It is nice to be in a business that the Sotheby’s/Christie’s Duopoly does not particularly care about and even discourages having to deal in it. Their thoughts on the decorative arts as it relates to antique furniture and accessories has clearly been exhibited by their lack of catalog sales, failure to promote the sector, onerous 2% surcharge for low-balling estimates to sell on behalf of a seller, and a profit taking 25% buyer’s premium on the price level of these goods. In an effort to go retail they have successfully destroyed the secondary dealer market in this segment of the industry, which had given a floor to pricing. What have they to gain now that they seemed to have a weak or limited market for their goods?
I don’t really want to give them some advice as to how they can be my direct dealer competitor with Private Treaty contracts, but then again, they seem to be focused on making the internet do all the heavy lifting in this area. Sotheby’s is going after the eBay market to resolve their decorative arts conundrum, and Christie’s believes it can develop its own methods of online high end consumer purchasers. Good luck gentlemen; go your own ways but you’ll always keep your eye on the fine arts big money.
With the 800 pound gorillas essentially out of this market, it makes the industry a bit more competitive and free of practices and methods that now offer more market based decisions for dealers, the rest of the auctioneers, as well as buyers and sellers. In other words, when you do not have the manipulation of both buyers and sellers, free competition for goods and their ultimate pricing becomes more realistic. It sounds almost like the old days (sans buyer’s premium).

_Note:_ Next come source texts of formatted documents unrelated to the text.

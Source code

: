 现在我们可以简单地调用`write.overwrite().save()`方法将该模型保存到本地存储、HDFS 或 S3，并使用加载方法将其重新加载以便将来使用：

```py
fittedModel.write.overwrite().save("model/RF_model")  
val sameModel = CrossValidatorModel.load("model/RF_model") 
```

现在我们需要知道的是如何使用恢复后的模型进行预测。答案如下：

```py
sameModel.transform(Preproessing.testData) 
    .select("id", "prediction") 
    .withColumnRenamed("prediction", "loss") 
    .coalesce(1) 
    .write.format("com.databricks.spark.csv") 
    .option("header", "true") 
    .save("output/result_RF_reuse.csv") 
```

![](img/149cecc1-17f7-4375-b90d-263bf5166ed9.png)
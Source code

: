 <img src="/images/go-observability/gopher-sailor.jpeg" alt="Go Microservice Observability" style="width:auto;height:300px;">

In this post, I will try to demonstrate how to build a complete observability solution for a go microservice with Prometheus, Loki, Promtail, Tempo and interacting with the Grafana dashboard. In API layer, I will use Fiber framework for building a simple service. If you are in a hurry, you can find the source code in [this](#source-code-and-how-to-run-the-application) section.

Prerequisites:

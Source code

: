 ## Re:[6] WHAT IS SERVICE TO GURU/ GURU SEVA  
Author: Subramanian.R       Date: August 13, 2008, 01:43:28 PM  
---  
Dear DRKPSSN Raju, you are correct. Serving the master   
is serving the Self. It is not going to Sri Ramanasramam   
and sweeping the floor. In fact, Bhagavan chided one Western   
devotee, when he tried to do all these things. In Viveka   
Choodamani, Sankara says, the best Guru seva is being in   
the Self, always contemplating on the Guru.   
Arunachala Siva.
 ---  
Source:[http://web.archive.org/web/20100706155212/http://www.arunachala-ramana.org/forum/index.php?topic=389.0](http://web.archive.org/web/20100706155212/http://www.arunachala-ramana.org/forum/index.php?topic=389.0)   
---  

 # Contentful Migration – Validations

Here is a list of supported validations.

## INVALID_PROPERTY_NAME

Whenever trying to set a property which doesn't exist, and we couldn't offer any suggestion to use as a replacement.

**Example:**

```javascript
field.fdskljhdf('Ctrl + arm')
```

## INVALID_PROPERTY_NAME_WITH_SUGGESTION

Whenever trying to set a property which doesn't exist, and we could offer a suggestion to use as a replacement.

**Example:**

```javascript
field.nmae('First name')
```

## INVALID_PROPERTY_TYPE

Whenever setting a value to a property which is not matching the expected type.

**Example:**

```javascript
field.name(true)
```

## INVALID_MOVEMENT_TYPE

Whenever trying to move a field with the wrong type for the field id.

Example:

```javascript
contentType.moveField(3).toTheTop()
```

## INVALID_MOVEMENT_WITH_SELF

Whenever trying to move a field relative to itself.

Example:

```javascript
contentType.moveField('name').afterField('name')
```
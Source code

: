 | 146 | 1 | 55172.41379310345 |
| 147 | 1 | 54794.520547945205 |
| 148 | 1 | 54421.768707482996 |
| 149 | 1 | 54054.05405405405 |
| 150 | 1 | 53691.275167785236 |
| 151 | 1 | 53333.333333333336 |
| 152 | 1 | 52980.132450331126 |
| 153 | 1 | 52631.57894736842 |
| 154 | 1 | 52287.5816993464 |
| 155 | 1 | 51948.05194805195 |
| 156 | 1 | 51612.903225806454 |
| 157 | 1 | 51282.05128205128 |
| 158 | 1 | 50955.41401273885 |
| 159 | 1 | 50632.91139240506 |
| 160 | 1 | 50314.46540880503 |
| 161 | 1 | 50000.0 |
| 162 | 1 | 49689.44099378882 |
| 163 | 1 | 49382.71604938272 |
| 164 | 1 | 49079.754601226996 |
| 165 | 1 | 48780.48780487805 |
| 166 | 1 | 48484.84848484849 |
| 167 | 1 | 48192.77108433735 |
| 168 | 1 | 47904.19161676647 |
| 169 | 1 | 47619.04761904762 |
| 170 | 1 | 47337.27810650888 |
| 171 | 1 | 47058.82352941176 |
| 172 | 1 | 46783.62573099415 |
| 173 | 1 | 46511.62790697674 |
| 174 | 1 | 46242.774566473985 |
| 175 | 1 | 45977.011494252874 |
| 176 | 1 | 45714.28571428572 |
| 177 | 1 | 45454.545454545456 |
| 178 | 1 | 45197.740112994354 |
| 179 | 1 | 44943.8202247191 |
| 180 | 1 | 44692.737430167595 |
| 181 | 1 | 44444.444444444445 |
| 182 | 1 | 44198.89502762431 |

And as far as the buyer’s premium is concerned, since when have dealers had to add that kind of cost of operations to justify such an enormous revenue production.
The dynamics of the decorative arts market seem to be shifting constantly. From new trends in fashion, style, and sophistication, these items offer unique diversity and functionality that lends itself to personalize taste. Perhaps the high end isn’t as compelling in this part of the industry, but the gamut running from chocolate molds to Chinese Chippendale cover a lot of areas of collecting and price points. Maybe it’s just too much for the big two, but what opportunities must exist. Ebay, 1stdibs, and other online marketplaces seem to thrive in the decorative arts world, with a functioning and strong secondary dealer market making it all possible.
So let me be the first to recognize that I appreciate not having to compete in a marketplace that has fundamental flaws created by 2 controlling interests. Things appear to be quite efficient in how pricing and demand are now functioning. With both duopoly firms now in the throes of looking for a new executive leader to develop even greater profitability for ownership, the pressure to revisit the decorative arts areas might come back on their radar. Unfortunately for them, that train left.